Dealing with Vehicles in Divorce

You need to know what the vehicles are worth. That’s easy for most late model automobiles. You can check at your bank, or credit union, or library, where they probably have a Blue Book in which you can look up the value of your cars.

Or you can jump to the Kelly Blue Book page now. They make you provide all the information on your car twice to get both a retail and a trade-in price (and who doesn’t want both the retail and the trade-in price?) It’s kind of silly, but you can get through it fairly quickly, and you can’t beat the price (free).

You could also check out the National Automobile Bankers Association “CarPrices” service. Also free, and also having its own quirkiness. NABA makes you submit to their server for each aspect of the car. Cumbersome. Really cumbersome.

If you don’t mind doing a little legwork, you could also drive the car by two or three used car dealers and ask them for the price they would pay you for it. The price they give you will be a lowball price, of course, so you might decide to average the prices from two or three dealers and then gross it up by 15% or so.

If your car is leased, the value of the asset to you is difficult to gauge. For the vast majority of leases, the contract purchase price you’ll pay at the end of the lease term is designed to be close to the value of the car at that time. That means you’re not building up any “equity” in the normal sense of the term. I deal often with leases in which the payments due at the end of the lease make the lease a net liability, not an asset.

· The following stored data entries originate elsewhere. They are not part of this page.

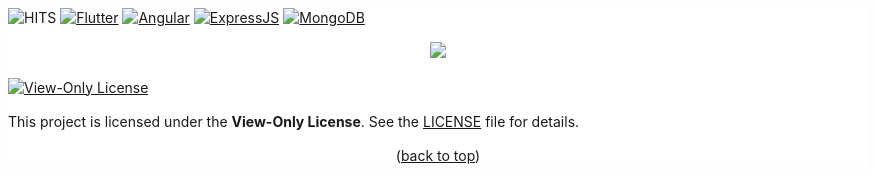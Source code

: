 ![HITS](https://hits.seeyoufarm.com/api/count/incr/badge.svg?url=https://github.com/yassindaboussi/QCMBuilder&count_bg=#79C83D&title_bg=#555555&icon=&icon_color=#E7E7E7&title=PAGE+VIEWS&edge_flat=false)
[![Flutter](https://img.shields.io/badge/NodeJs-brightgreen.svg)](https://nodejs.org)
[![Angular](https://img.shields.io/badge/Angular-brightgreen.svg)](https://angular.io)
[![ExpressJS](https://img.shields.io/badge/ExpressJs-orange.svg)](https://expressjs.com)
[![MongoDB](https://img.shields.io/badge/MongoDB-brightgreen.svg)](https://mongodb.com)
    
<p align="center">
  <a href="https://github.com/yassindaboussi/QCMBuilder/stargazers">
    <img src="https://img.shields.io/github/stars/yassindaboussi/QCMBuilder"/> 
  </a>
    
[![View-Only License](https://img.shields.io/badge/License-View--Only-red.svg?style=flat-square)](LICENSE.md)

This project is licensed under the **View-Only License**. See the [LICENSE](LICENSE) file for details.

</p>

</div>

<p align="center">(<a href="#top">back to top</a>)</p>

What does all this mean? It means that if you show the value of a leased automobile as zero, you’re probably being a little optimistic. Valuing a lease for a “typical” late model car, I would start with an assumption of a $2,500 liability, although it’s not unheard for for a lease to have a “negative equity” of $5-8,000, especially if it’s the second or third vehicle that’s been leased. Most people who lease don’t realize how much value they’re losing every time they trade vehicles – it’s really shameful how auto dealers prey on people’s ignorance.

Now what about other kinds of vehicles? Sorry, you’re on your own. If it’s a low-value item like a utility trailer, you probably have an idea what it’s worth, and it’s just not that critical. If it’s a high-value item like a recreational vehicle or an airplane, you may decide it’s worth getting an appraisal, or at least getting two or three dealers to give you a price for it.